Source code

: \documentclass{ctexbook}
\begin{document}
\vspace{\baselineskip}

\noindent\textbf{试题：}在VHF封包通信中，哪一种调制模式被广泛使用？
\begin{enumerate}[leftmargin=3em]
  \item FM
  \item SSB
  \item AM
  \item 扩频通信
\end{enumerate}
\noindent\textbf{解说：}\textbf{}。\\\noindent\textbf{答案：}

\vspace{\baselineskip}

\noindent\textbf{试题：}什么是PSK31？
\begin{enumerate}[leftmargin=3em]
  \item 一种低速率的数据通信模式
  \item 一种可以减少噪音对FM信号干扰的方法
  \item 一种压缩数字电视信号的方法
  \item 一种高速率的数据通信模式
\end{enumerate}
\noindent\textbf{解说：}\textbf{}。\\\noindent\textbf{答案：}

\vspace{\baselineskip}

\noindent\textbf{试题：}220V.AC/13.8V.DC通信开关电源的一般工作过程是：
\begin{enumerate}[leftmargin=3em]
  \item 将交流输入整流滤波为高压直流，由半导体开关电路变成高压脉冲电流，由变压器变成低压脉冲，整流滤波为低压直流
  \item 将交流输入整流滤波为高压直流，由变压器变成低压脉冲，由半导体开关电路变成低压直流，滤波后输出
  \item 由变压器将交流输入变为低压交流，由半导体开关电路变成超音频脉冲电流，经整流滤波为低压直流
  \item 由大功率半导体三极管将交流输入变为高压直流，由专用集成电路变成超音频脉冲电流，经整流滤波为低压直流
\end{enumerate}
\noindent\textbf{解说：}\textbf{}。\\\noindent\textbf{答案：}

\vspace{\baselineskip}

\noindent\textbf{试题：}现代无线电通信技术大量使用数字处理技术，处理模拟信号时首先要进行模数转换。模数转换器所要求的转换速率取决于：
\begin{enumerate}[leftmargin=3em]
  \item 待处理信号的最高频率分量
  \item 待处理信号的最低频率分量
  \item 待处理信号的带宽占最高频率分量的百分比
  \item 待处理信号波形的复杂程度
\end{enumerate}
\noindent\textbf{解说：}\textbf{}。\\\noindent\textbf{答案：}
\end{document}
......
Which lines in the listing above include the string "经整流滤波为低压直流"? Copy each of them.

* [Response to the exercise]:
  \item 由变压器将交流输入变为低压交流，由半导体开关电路变成超音频脉冲电流，经整流滤波为低压直流
  \item 由大功率半导体三极管将交流输入变为高压直流，由专用集成电路变成超音频脉冲电流，经整流滤波为低压直流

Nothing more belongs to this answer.